PROBLEM —
Each line below should be reproduced without any alteration.

DATA SUPPLIED —

-- -- --

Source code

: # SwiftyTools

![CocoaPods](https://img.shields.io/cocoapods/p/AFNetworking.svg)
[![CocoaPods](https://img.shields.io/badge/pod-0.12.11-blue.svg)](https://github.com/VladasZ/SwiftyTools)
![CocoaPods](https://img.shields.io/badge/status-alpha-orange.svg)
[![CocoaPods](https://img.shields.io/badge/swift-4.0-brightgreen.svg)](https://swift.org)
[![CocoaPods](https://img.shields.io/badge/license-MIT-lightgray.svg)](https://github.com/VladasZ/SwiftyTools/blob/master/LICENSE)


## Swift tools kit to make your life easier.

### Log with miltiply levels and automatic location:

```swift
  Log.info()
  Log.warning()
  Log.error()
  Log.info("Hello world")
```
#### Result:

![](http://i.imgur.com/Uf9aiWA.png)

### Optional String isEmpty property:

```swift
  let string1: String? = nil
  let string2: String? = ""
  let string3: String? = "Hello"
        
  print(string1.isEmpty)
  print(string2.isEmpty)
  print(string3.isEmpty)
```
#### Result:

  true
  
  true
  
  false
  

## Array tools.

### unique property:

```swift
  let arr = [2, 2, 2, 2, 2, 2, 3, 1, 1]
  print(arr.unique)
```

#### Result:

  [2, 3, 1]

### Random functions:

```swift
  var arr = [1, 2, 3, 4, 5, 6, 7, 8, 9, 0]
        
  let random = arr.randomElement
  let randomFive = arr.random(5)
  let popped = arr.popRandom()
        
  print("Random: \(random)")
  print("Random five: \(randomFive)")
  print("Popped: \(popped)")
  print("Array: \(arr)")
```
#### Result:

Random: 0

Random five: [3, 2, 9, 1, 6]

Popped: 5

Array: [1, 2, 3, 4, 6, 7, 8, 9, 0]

-- -- --

YOUR SOLUTION —
Source code

: # SwiftyTools

![CocoaPods](https://img.shields.io/cocoapods/p/AFNetworking.svg)
[![CocoaPods](https://img.shields.io/badge/pod-0.12.11-blue.svg)](https://github.com/VladasZ/SwiftyTools)
![CocoaPods](https://img.shields.io/badge/status-alpha-orange.svg)
[![CocoaPods](https://img.shields.io/badge/swift-4.0-brightgreen.svg)](https://swift.org)
[![CocoaPods](https://img.shields.io/badge/license-MIT-lightgray.svg)](https://github.com/VladasZ/SwiftyTools/blob/master/LICENSE)


## Swift tools kit to make your life easier.

### Log with miltiply levels and automatic location:

```swift
  Log.info()
  Log.warning()
  Log.error()
  Log.info("Hello world")
```
#### Result:

![](http://i.imgur.com/Uf9aiWA.png)

### Optional String isEmpty property:

```swift
  let string1: String? = nil
  let string2: String? = ""
  let string3: String? = "Hello"
        
  print(string1.isEmpty)
  print(string2.isEmpty)
  print(string3.isEmpty)
```
#### Result:

  true
  
  true
  
  false
  

## Array tools.

### unique property:

```swift
  let arr = [2, 2, 2, 2, 2, 2, 3, 1, 1]
  print(arr.unique)
```

#### Result:

  [2, 3, 1]

### Random functions:

```swift
  var arr = [1, 2, 3, 4, 5, 6, 7, 8, 9, 0]
        
  let random = arr.randomElement
  let randomFive = arr.random(5)
  let popped = arr.popRandom()
        
  print("Random: \(random)")
  print("Random five: \(randomFive)")
  print("Popped: \(popped)")
  print("Array: \(arr)")
```
#### Result:

Random: 0

Random five: [3, 2, 9, 1, 6]

Popped: 5

Array: [1, 2, 3, 4, 6, 7, 8, 9, 0]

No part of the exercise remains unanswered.